--- Study material ---

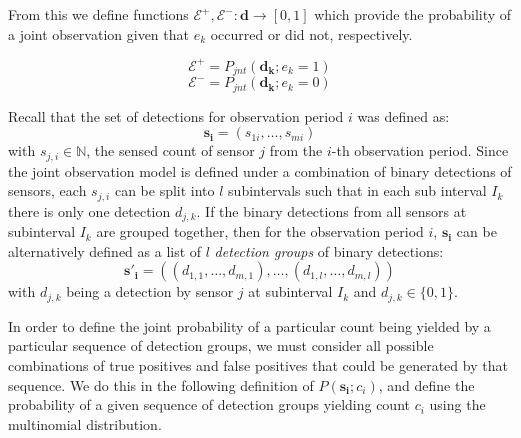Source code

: From this we define functions $\mathcal E^+, \mathcal E^- : \mathbf{d} \rightarrow [0,1]$ which provide the probability of a joint observation given that $e_k$ occurred or did not, respectively. 

\begin{equation}
\mathcal E^+ = P_{jnt}(\mathbf{d_k} ; e_k=1)
\end{equation}
\begin{equation}
\mathcal E^- = P_{jnt}(\mathbf{d_k} ; e_k=0)
\end{equation}



Recall that the set of detections for observation period $i$ was defined as:
\begin{equation*}
    \mathbf{s_i} = (s_{1i}, \ldots, s_{mi})
\end{equation*}
with $s_{j,i} \in \mathbb N$, the sensed count of sensor $j$ from the $i$-th observation period. Since the joint observation model is defined under a combination of binary detections of sensors, each $s_{j,i}$ can be split into $l$ subintervals such that in each sub interval $I_k$ there is only one detection $d_{j,k}$. If the binary detections from all sensors at subinterval $I_k$ are grouped together, then for the observation period $i$, $\mathbf{s_i}$ can be alternatively defined as a list of $l$ \emph{detection groups} of binary detections:
\begin{equation}
    \label{eq:s_i_definition}
    \mathbf{s'_i} = ((d_{1,1}, \ldots, d_{m,1}), \ldots, (d_{1,l}, \ldots, d_{m,l}))
\end{equation}
\noindent with $d_{j,k}$ being a detection by sensor $j$ at subinterval $I_k$ and $d_{j,k} \in \{0, 1\}$. 

In order to define the joint probability of a particular count being yielded by a particular sequence of detection groups, we must consider all possible combinations of true positives and false positives that could be generated by that sequence. We do this in the following definition of $P(\mathbf{s_i} ; c_i)$, and define the probability of a given sequence of detection groups yielding count $c_i$ using the multinomial distribution.

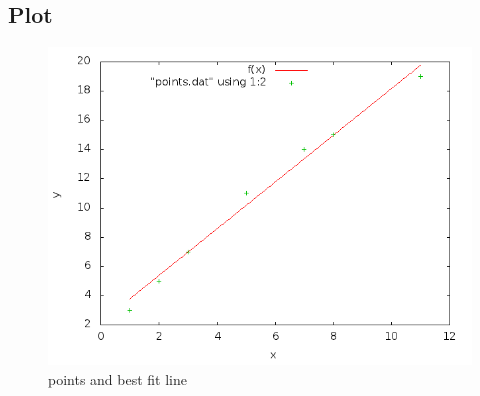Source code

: \documentclass[a4paper,10pt]{article}
\begin{document}

	\subsection{Plot}
		\begin{figure}[!htb]
			\centering
			\includegraphics[scale=.5]{plot.png}
			\caption{points and best fit line}
			\label{fig:algcomp}
		\end{figure}
\end{document}
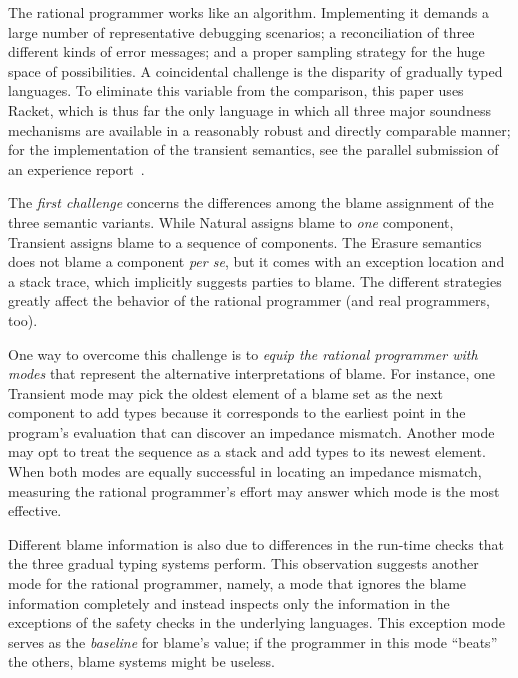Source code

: 
The rational programmer works like an algorithm. Implementing it demands a large
number of representative debugging scenarios; a reconciliation of three
different kinds of error messages; and a proper sampling strategy for the huge
space of possibilities. A coincidental challenge is the disparity of gradually
typed languages. To eliminate this variable from the comparison, this paper uses
Racket, which is thus far the only language in which all three major soundness
mechanisms are available in a reasonably robust and directly comparable manner;
for the implementation of the transient semantics, see the parallel submission
of an experience report~\cite{ttt21}.

The {\em first challenge\/} concerns the differences among the blame assignment
of the three semantic variants.  While Natural assigns blame to {\em one\/}
component, Transient assigns blame to a sequence of components. The Erasure
semantics does not blame a component {\it per se\/}, but it comes with an
exception location and a stack trace, which implicitly suggests parties to
blame.  The different strategies greatly affect the behavior of the rational
programmer (and real programmers, too).

One way to overcome this challenge is to {\em equip the rational programmer with
modes \/} that represent the alternative interpretations of blame.  For
instance, one Transient mode may pick the oldest element of a blame set as
the next component to add types because it corresponds to the earliest point in
the program's evaluation that can discover an impedance mismatch.  Another mode
may opt to treat the sequence as a stack and add types to its newest element.
When both modes are equally successful in locating an impedance mismatch,
measuring the rational programmer's effort may answer which mode is the most
effective.

Different blame information is also due to differences in the run-time checks
that the three gradual typing systems perform. This observation suggests another
mode for the rational programmer, namely, a mode that ignores the blame
information completely and instead inspects only the information in the
exceptions of the safety checks in the underlying languages.  This exception
mode serves as the {\em baseline\/} for blame's value; if the programmer in this
mode ``beats'' the others, blame systems might be useless.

---

§ What you will do: Print every line above exactly. Leave the pictures out.

§ Completed exercise:
Source code

: From this we define functions $\mathcal E^+, \mathcal E^- : \mathbf{d} \rightarrow [0,1]$ which provide the probability of a joint observation given that $e_k$ occurred or did not, respectively. 

\begin{equation}
\mathcal E^+ = P_{jnt}(\mathbf{d_k} ; e_k=1)
\end{equation}
\begin{equation}
\mathcal E^- = P_{jnt}(\mathbf{d_k} ; e_k=0)
\end{equation}



Recall that the set of detections for observation period $i$ was defined as:
\begin{equation*}
    \mathbf{s_i} = (s_{1i}, \ldots, s_{mi})
\end{equation*}
with $s_{j,i} \in \mathbb N$, the sensed count of sensor $j$ from the $i$-th observation period. Since the joint observation model is defined under a combination of binary detections of sensors, each $s_{j,i}$ can be split into $l$ subintervals such that in each sub interval $I_k$ there is only one detection $d_{j,k}$. If the binary detections from all sensors at subinterval $I_k$ are grouped together, then for the observation period $i$, $\mathbf{s_i}$ can be alternatively defined as a list of $l$ \emph{detection groups} of binary detections:
\begin{equation}
    \label{eq:s_i_definition}
    \mathbf{s'_i} = ((d_{1,1}, \ldots, d_{m,1}), \ldots, (d_{1,l}, \ldots, d_{m,l}))
\end{equation}
\noindent with $d_{j,k}$ being a detection by sensor $j$ at subinterval $I_k$ and $d_{j,k} \in \{0, 1\}$. 

In order to define the joint probability of a particular count being yielded by a particular sequence of detection groups, we must consider all possible combinations of true positives and false positives that could be generated by that sequence. We do this in the following definition of $P(\mathbf{s_i} ; c_i)$, and define the probability of a given sequence of detection groups yielding count $c_i$ using the multinomial distribution.

Source code

: \documentclass[a4paper,10pt]{article}
\begin{document}

	\subsection{Plot}
		\begin{figure}[!htb]
			\centering
			\includegraphics[scale=.5]{plot.png}
			\caption{points and best fit line}
			\label{fig:algcomp}
		\end{figure}
\end{document}
Source code

: 
The rational programmer works like an algorithm. Implementing it demands a large
number of representative debugging scenarios; a reconciliation of three
different kinds of error messages; and a proper sampling strategy for the huge
space of possibilities. A coincidental challenge is the disparity of gradually
typed languages. To eliminate this variable from the comparison, this paper uses
Racket, which is thus far the only language in which all three major soundness
mechanisms are available in a reasonably robust and directly comparable manner;
for the implementation of the transient semantics, see the parallel submission
of an experience report~\cite{ttt21}.

The {\em first challenge\/} concerns the differences among the blame assignment
of the three semantic variants.  While Natural assigns blame to {\em one\/}
component, Transient assigns blame to a sequence of components. The Erasure
semantics does not blame a component {\it per se\/}, but it comes with an
exception location and a stack trace, which implicitly suggests parties to
blame.  The different strategies greatly affect the behavior of the rational
programmer (and real programmers, too).

One way to overcome this challenge is to {\em equip the rational programmer with
modes \/} that represent the alternative interpretations of blame.  For
instance, one Transient mode may pick the oldest element of a blame set as
the next component to add types because it corresponds to the earliest point in
the program's evaluation that can discover an impedance mismatch.  Another mode
may opt to treat the sequence as a stack and add types to its newest element.
When both modes are equally successful in locating an impedance mismatch,
measuring the rational programmer's effort may answer which mode is the most
effective.

Different blame information is also due to differences in the run-time checks
that the three gradual typing systems perform. This observation suggests another
mode for the rational programmer, namely, a mode that ignores the blame
information completely and instead inspects only the information in the
exceptions of the safety checks in the underlying languages.  This exception
mode serves as the {\em baseline\/} for blame's value; if the programmer in this
mode ``beats'' the others, blame systems might be useless.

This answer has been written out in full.